Petty Officer 3rd Class Nicholas Haar, a damage controlman aboard the Coast Guard Cutter Sycamore, monitors a dewatering pump while aboard the fishing tender New St. Joseph in Cordova, Alaska, May 30, 2015. While moored in Cordova Harbor, the New St. Joseph reported that they were taking on water and requested Coast Guard assistance. U.S. Coast Guard photo

Petty Officer 3rd Class Nicholas Haar, a damage controlman aboard the Coast Guard Cutter Sycamore, monitors a dewatering pump while aboard the fishing tender New St. Joseph in Cordova, Alaska, May 30, 2015. While moored in Cordova Harbor, the New St. Joseph reported that they were taking on water and requested Coast Guard assistance. U.S. Coast Guard photo

Petty Officer 3rd Class Nicholas Haar, a damage controlman, and Seaman Brett Pierce, drove from the Sycamore’s berthing to Cordova Harbor to render assistance while the other watchstanders began calling off-duty crewmembers to assist.

“When I saw the engine room for the first time it looked like there was approximately 4-5 feet of water in the space,” said Haar.

Haar and Pierce quickly set the pump up and started dewatering the engine room. The harbormaster and a good Samaritan set up pumps in the fish hold and the bilge.

“The level of water had gone down close to a foot within a short time of starting the pump,” said Haar.

As the water receded, six off-duty Sycamore crewmembers arrived at the harbor. They helped the harbormaster deploy boom around the New St. Joseph in order to trap any oily-water that may have been discharged from the engine room and mitigate damage to the environment.

“The crew was greatly helpful,” said Tony Schinella, the Cordova harbormaster. “They had a stronger pump than we had which made the process a lot faster.”

Coast Guard Cutter Sycamore crewmembers involved in the dewatering of the vessel, New St. Joseph, in Cordova, Alaska, gather on the stern of the Sycamore while underway, June 3, 2015. The crewmembers responded after the crew of the New St. Joesph requested assistance while moored in Cordova Harbor. U.S. Coast Guard photo

Coast Guard Cutter Sycamore crewmembers involved in the dewatering of the vessel, New St. Joseph, in Cordova, Alaska, gather on the stern of the Sycamore while underway, June 3, 2015. The crewmembers responded after the crew of the New St. Joesph requested assistance while moored in Cordova Harbor. U.S. Coast Guard photo

When the water levels descended below the deck of the engine room, Chief Petty Officer Daniel Clark, a machinery technician and one of the responding off-duty crewmembers, shut off the pump and began looking for where the water was entering the vessel.

Clark found that the bilge pump system was disconnected and water was entering through the discharge opening.
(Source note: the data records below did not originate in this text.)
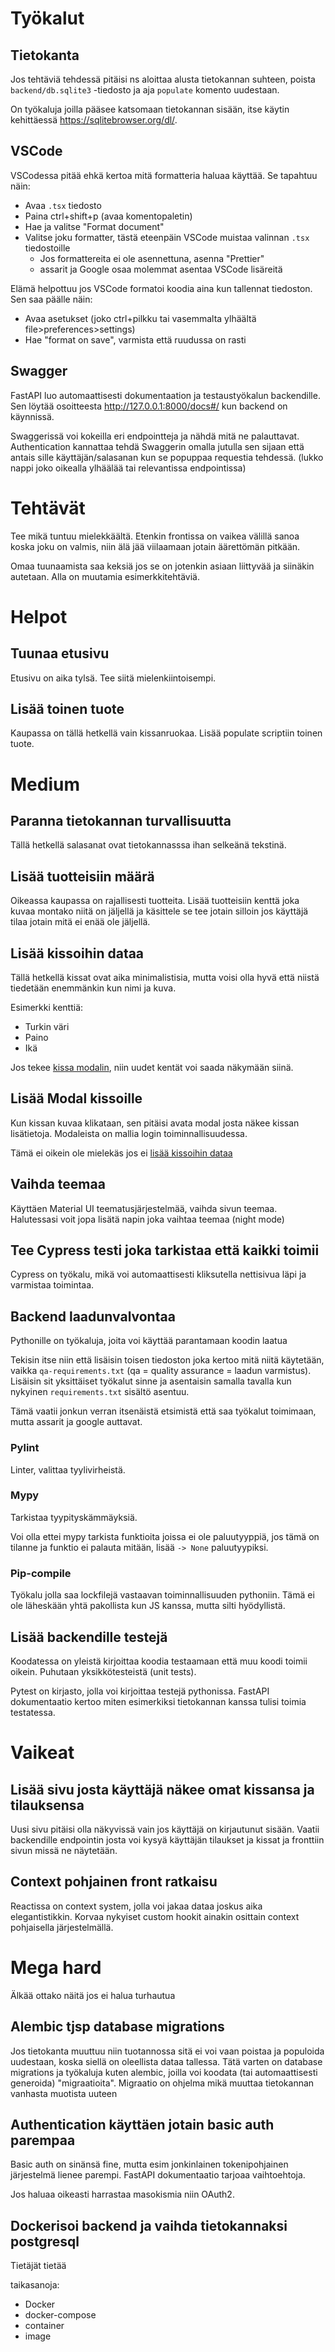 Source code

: # Työkalut
## Tietokanta
Jos tehtäviä tehdessä pitäisi ns aloittaa alusta tietokannan suhteen, poista `backend/db.sqlite3` -tiedosto ja aja `populate` komento uudestaan.

On työkaluja joilla pääsee katsomaan tietokannan sisään, itse käytin kehittäessä https://sqlitebrowser.org/dl/.

## VSCode
VSCodessa pitää ehkä kertoa mitä formatteria haluaa käyttää. Se tapahtuu näin:
- Avaa `.tsx` tiedosto
- Paina ctrl+shift+p (avaa komentopaletin)
- Hae ja valitse "Format document"
- Valitse joku formatter, tästä eteenpäin VSCode muistaa valinnan `.tsx` tiedostoille
  - Jos formattereita ei ole asennettuna, asenna "Prettier"
  - assarit ja Google osaa molemmat asentaa VSCode lisäreitä

Elämä helpottuu jos VSCode formatoi koodia aina kun tallennat tiedoston. Sen saa päälle näin:
- Avaa asetukset (joko ctrl+pilkku tai vasemmalta ylhäältä file>preferences>settings)
- Hae "format on save", varmista että ruudussa on rasti

## Swagger
FastAPI luo automaattisesti dokumentaation ja testaustyökalun backendille. Sen löytää osoitteesta http://127.0.0.1:8000/docs#/ kun backend on käynnissä.

Swaggerissä voi kokeilla eri endpointteja ja nähdä mitä ne palauttavat. Authentication kannattaa tehdä Swaggerin omalla jutulla sen sijaan että antais sille käyttäjän/salasanan kun se popuppaa requestia tehdessä. (lukko nappi joko oikealla ylhäälää tai relevantissa endpointissa)

# Tehtävät
Tee mikä tuntuu mielekkäältä. Etenkin frontissa on vaikea välillä sanoa koska joku on valmis, niin älä jää viilaamaan jotain äärettömän pitkään.

Omaa tuunaamista saa keksiä jos se on jotenkin asiaan liittyvää ja siinäkin autetaan. Alla on muutamia esimerkkitehtäviä.

# Helpot
## Tuunaa etusivu
Etusivu on aika tylsä. Tee siitä mielenkiintoisempi.

## Lisää toinen tuote
Kaupassa on tällä hetkellä vain kissanruokaa. Lisää populate scriptiin toinen tuote.

# Medium
## Paranna tietokannan turvallisuutta
Tällä hetkellä salasanat ovat tietokannasssa ihan selkeänä tekstinä.

## Lisää tuotteisiin määrä
Oikeassa kaupassa on rajallisesti tuotteita. Lisää tuotteisiin kenttä joka kuvaa montako niitä on jäljellä ja käsittele se tee jotain silloin jos käyttäjä tilaa jotain mitä ei enää ole jäljellä.

## Lisää kissoihin dataa
Tällä hetkellä kissat ovat aika minimalistisia, mutta voisi olla hyvä että niistä tiedetään enemmänkin kun nimi ja kuva.

Esimerkki kenttiä:
- Turkin väri
- Paino
- Ikä

Jos tekee [kissa modalin](#lisää-modal-kissoille), niin uudet kentät voi saada näkymään siinä.

## Lisää Modal kissoille
Kun kissan kuvaa klikataan, sen pitäisi avata modal josta näkee kissan lisätietoja. Modaleista on mallia login toiminnallisuudessa.

Tämä ei oikein ole mielekäs jos ei [lisää kissoihin dataa](#lisää-kissoihin-dataa)

## Vaihda teemaa
Käyttäen Material UI teematusjärjestelmää, vaihda sivun teemaa. Halutessasi voit jopa lisätä napin joka vaihtaa teemaa (night mode)

## Tee Cypress testi joka tarkistaa että kaikki toimii
Cypress on työkalu, mikä voi automaattisesti kliksutella nettisivua läpi ja varmistaa toimintaa.

## Backend laadunvalvontaa
Pythonille on työkaluja, joita voi käyttää parantamaan koodin laatua

Tekisin itse niin että lisäisin toisen tiedoston joka kertoo mitä niitä käytetään, vaikka `qa-requirements.txt` (qa = quality assurance = laadun varmistus). Lisäisin sit yksittäiset työkalut sinne ja asentaisin samalla tavalla kun nykyinen `requirements.txt` sisältö asentuu.

Tämä vaatii jonkun verran itsenäistä etsimistä että saa työkalut toimimaan, mutta assarit ja google auttavat.

### Pylint
Linter, valittaa tyylivirheistä.

### Mypy
Tarkistaa tyypityskämmäyksiä.

Voi olla ettei mypy tarkista funktioita joissa ei ole paluutyyppiä, jos tämä on tilanne ja funktio ei palauta mitään, lisää `-> None` paluutyypiksi.

### Pip-compile
Työkalu jolla saa lockfilejä vastaavan toiminnallisuuden pythoniin. Tämä ei ole läheskään yhtä pakollista kun JS kanssa, mutta silti hyödyllistä.

## Lisää backendille testejä
Koodatessa on yleistä kirjoittaa koodia testaamaan että muu koodi toimii oikein. Puhutaan yksikkötesteistä (unit tests).

Pytest on kirjasto, jolla voi kirjoittaa testejä pythonissa. FastAPI dokumentaatio kertoo miten esimerkiksi tietokannan kanssa tulisi toimia testatessa.

# Vaikeat
## Lisää sivu josta käyttäjä näkee omat kissansa ja tilauksensa
Uusi sivu pitäisi olla näkyvissä vain jos käyttäjä on kirjautunut sisään. Vaatii backendille endpointin josta voi kysyä käyttäjän tilaukset ja kissat ja fronttiin sivun missä ne näytetään.

## Context pohjainen front ratkaisu
Reactissa on context system, jolla voi jakaa dataa joskus aika elegantistikkin. Korvaa nykyiset custom hookit ainakin osittain context pohjaisella järjestelmällä.

# Mega hard
Älkää ottako näitä jos ei halua turhautua

## Alembic tjsp database migrations
Jos tietokanta muuttuu niin tuotannossa sitä ei voi vaan poistaa ja populoida uudestaan, koska siellä on oleellista dataa tallessa. Tätä varten on database migrations ja työkaluja kuten alembic, joilla voi koodata (tai automaattisesti generoida) "migraatioita". Migraatio on ohjelma mikä muuttaa tietokannan vanhasta muotista uuteen

## Authentication käyttäen jotain basic auth parempaa
Basic auth on sinänsä fine, mutta esim jonkinlainen tokenipohjainen järjestelmä lienee parempi. FastAPI dokumentaatio tarjoaa vaihtoehtoja.

Jos haluaa oikeasti harrastaa masokismia niin OAuth2.

## Dockerisoi backend ja vaihda tietokannaksi postgresql
Tietäjät tietää

taikasanoja:
- Docker
- docker-compose
- container
- image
The crew of New St. Joseph was able to repair the damaged system, and pump the remaining water out of the bilge.

“Chief Clark gave the order to start packing up our gear and head back to the cutter,” said Haar. “When we left, the New St. Joseph was sitting a lot higher out of the water and the railing sat 2-3 feet higher than the dock.”

“This crew embodies the Coast Guard’s motto “Semper Paratus; Always Ready,” said Lt. Cmdr. James Jarnac, the commanding officer of the Sycamore. “Their actions show their commitment to helping the maritime community both on and off duty.”